Note: make sure that kubectl scale command is supported by the Operator you are using, if any. For example, Percona XtraDB Cluster Operator supports it only in per-namespace/non-clusterwide mode, starting from version 1.8.0, and some other Operators may lack this feature at all. Also, it is a good idea to refer to your Operators documentation for any scaling-related specifics which may affect autoscaling. For example, both Percona XtraDB Cluster Operator and Percona Operator for Percona Server for MongoDB have allowUnsafeConfigurations option, which should be turned on to prevent the Operator from changing the number of instances to safe defaults (the Operators carefully prevent all potentially unsafe combinations such as odd or even number of instances, etc., and this may conflict with autoscaling).
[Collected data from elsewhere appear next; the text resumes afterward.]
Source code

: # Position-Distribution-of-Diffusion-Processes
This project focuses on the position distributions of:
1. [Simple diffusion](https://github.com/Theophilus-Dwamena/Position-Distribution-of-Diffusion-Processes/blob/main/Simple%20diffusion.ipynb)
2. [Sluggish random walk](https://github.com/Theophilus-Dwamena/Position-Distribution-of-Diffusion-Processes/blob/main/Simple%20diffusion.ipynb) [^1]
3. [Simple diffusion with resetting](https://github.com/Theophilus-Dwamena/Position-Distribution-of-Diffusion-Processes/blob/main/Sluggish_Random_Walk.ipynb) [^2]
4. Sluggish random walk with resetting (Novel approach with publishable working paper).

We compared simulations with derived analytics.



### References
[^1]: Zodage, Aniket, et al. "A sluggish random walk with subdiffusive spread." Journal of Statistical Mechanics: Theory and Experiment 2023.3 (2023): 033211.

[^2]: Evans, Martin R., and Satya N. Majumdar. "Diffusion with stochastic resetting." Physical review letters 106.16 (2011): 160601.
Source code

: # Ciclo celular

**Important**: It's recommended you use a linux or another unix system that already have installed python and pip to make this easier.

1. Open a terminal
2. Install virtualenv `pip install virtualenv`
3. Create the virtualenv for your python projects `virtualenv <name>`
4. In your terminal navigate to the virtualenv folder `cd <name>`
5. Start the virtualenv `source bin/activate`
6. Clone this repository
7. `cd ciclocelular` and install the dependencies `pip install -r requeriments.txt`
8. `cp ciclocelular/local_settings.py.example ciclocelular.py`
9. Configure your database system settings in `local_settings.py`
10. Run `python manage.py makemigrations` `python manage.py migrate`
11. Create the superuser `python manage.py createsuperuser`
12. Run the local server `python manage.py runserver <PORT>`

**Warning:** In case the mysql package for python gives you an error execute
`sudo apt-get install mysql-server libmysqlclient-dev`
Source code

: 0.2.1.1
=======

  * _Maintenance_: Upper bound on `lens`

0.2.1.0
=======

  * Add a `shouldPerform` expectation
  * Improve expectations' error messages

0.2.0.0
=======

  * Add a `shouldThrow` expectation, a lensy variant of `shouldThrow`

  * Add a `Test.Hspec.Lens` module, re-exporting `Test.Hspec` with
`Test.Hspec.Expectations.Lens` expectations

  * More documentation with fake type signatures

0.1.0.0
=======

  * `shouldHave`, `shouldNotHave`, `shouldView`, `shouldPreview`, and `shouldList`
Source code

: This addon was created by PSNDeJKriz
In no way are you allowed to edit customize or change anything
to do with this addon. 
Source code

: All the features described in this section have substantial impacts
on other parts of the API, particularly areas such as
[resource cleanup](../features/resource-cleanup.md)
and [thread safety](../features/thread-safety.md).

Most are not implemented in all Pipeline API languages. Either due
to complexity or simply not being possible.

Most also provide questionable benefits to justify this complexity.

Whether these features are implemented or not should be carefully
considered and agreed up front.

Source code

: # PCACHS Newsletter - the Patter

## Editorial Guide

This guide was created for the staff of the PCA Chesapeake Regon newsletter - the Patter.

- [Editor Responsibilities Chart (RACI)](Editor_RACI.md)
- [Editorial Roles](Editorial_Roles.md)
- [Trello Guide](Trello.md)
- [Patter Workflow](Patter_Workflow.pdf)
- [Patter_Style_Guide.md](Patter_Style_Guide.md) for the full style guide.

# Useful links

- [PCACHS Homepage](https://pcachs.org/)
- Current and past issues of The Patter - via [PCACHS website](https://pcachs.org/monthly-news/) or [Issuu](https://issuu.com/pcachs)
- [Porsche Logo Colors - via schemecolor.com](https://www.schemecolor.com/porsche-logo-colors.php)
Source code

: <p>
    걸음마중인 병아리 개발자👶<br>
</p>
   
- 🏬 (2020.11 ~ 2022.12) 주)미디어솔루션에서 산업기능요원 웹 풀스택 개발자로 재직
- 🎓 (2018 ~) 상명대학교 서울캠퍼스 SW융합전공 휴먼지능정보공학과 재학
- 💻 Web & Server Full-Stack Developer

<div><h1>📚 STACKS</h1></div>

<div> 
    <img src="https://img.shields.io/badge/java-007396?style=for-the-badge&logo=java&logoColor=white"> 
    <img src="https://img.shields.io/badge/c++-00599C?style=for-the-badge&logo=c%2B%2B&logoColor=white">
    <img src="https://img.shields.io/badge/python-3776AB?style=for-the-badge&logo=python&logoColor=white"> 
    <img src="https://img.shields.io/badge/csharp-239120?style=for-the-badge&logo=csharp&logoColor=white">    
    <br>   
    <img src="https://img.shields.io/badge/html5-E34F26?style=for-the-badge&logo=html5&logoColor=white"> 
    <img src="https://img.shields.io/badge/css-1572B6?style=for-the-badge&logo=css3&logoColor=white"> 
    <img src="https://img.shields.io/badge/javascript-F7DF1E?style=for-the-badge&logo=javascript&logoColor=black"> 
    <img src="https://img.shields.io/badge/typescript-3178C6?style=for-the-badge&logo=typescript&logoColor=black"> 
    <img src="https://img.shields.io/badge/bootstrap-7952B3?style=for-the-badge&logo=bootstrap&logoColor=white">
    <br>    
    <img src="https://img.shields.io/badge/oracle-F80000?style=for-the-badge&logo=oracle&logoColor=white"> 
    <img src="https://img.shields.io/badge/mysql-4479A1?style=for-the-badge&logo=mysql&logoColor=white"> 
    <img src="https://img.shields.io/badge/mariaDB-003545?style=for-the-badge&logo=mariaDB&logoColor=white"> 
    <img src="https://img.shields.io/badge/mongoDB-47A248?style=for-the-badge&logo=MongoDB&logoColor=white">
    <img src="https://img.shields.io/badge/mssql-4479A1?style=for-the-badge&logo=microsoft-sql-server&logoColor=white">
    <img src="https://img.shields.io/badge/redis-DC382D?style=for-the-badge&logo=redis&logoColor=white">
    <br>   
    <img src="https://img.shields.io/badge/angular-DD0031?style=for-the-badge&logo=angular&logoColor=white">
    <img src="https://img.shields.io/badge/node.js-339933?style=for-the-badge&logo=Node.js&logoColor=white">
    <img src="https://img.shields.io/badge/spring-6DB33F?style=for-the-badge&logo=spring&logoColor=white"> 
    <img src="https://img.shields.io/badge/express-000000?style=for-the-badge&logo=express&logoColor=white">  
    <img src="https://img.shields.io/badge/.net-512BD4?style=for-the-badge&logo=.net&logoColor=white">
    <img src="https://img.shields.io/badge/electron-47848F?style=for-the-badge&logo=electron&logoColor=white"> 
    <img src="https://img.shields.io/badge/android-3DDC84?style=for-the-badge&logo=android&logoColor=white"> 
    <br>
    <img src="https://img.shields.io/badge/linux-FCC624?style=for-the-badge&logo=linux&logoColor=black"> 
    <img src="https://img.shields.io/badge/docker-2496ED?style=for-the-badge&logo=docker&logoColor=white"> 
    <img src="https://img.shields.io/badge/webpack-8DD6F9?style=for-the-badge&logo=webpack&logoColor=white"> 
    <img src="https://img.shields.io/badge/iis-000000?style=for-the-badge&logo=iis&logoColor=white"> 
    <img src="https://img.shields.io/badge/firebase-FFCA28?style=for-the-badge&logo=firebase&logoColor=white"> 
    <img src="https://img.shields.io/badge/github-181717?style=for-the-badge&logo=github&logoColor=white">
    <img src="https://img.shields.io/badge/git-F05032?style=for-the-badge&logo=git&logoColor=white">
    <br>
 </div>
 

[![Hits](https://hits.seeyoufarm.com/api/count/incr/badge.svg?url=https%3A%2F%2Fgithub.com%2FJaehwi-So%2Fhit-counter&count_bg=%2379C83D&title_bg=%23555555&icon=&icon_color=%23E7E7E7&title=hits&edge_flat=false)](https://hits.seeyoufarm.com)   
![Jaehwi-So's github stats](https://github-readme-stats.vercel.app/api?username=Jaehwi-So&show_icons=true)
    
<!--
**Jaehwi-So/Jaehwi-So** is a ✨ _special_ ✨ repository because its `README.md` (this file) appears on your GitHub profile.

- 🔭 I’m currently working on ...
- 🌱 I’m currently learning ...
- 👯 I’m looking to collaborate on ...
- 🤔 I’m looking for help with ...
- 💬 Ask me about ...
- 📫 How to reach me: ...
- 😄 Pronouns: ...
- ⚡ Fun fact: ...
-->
Finally, if the temporary performance decrease is not a problem in your case, you can try using  Horizontal Pod Autoscaler which will scale your database cluster dynamically, based on some metrics (such as CPU utilization) instead of making scheduled scales. Percona XtraDB Cluster Operator allows you to do it with a config similar to the next one:

Shell
apiVersion: autoscaling/v2beta1
kind: HorizontalPodAutoscaler
metadata:
  name: cluster1
spec:
  minReplicas: 3
  maxReplicas: 5
  metrics:
  - resource:
      name: cpu
      targetAverageUtilization: 2
    type: Resource
  scaleTargetRef:
    apiVersion: pxc.percona.com/v1
    kind: PerconaXtraDBCluster
    name: cluster1

Conclusion

As we’ve shown, horizontal scaling of traditional databases falls into two very different tasks: scaling reads and scaling writes. The only way to scale writes horizontally is to use database sharding. Horizontal scaling of reads involves read/write splitting. Both sharding and read/write splitting can be done in different ways for the considered databases, and generally, the less native way implementation you chose, the more efforts it may take to bring it up.

As far as horizontal autoscaling is concerned, it is a possible option, but scaling out is associated with a temporary large drop in performance. Therefore, it usually makes sense as a scale-on-schedule related to the planned load change.

Finally, Kubernetes can automate scaling even more, but any database-related Operators in use should be checked for their compatibility with native Kubernetes scaling capabilities.